I’ve never taken an ordinary Stanford course, but Machine Learning was not as challenging as the average MIT undergraduate course, broadly speaking. There were no exams, review questions tended to be simple multiple-choice, and there was a lot of hand-holding through the programming assignments. Most assignments came with a detailed step-by-step guide.

Let me be clear, though. MIT students sometimes equate “more difficult” with “better,” but that’s only true in certain contexts. There’s nothing wrong with a Machine Learning MOOC which can expose a broader audience to really cool supervised and unsupervised learning algorithms.
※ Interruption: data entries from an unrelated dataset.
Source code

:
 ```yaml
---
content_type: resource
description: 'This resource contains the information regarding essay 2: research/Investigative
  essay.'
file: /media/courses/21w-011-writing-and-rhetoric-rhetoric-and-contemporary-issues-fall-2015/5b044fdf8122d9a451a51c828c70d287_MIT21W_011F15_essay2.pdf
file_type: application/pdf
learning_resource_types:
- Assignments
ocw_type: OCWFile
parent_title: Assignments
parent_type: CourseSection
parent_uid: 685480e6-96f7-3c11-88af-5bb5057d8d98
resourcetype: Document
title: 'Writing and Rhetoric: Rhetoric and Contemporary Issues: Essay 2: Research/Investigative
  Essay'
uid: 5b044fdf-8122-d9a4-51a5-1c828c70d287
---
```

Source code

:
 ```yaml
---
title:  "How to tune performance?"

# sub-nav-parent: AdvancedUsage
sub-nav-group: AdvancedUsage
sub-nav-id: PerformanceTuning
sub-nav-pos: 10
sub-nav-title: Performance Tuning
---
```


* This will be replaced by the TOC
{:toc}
People with full-time jobs or a weaker background in computer science could learn something useful on Coursera that might have been unapproachable in an edX course.

Agarwal says that edX might also experiment with different versions of courses for different audiences, but the goal right now is replicate on-campus rigor as closely as possible.

Learning to teach

At the foundation of any online learning venture is the guess that online tools can make education better. But how can edX and Coursera actually tell that their services improve learning beyond the status quo?

MOOCs are giant experiments. MOOCs collect data about the way students interact with the user interface and draw inferences about how UI changes affect student performance. The platforms also facilitate A/B testing — give one group of students version A of the course, give another version B, and see if there is a significant performance effect.

Last term, edX experimented with two slightly different versions of 6.002x (Circuits and Electronics). Group A saw an extra summary video at the end of each lecture sequence, Group B got nothing special.

“Does [the summary] make it too long? Does it make it make it too painful for students? Does it make it incoherent? We didn’t know,” said Agarwal.

Grimson says MITx will “mine the massive amount of data we have coming from the online courses to answer questions like, ‘How many key concepts are there in this class?,’ ‘Where are the weak points in terms of how we’re teaching it?’ That feeds back into the question of how we teach our own students.”

On the Coursera side, Ng points out that Coursera’s approach is grounded in prior academic studies on online learning and pedagogical research about features like the finger exercises and unlimited retries. Coursera is also examining the “flipped classroom” model — complementing MOOC content with in-person discussion and instruction — in a scientific way (as is edX).

Ultimately, MOOCs might be an opportunity to ask even more fundamental questions about education: What exactly does it mean for a course to be successful? How do we rigorously measure things information retention and concept mastery? And are there any paradigmatically different ways of teaching altogether that MOOCs can uncover?

“We might be evangelizers on the one hand, but as researchers we also have to be skeptics,” said Agarwal. “We have to test and retest all the hypotheses.”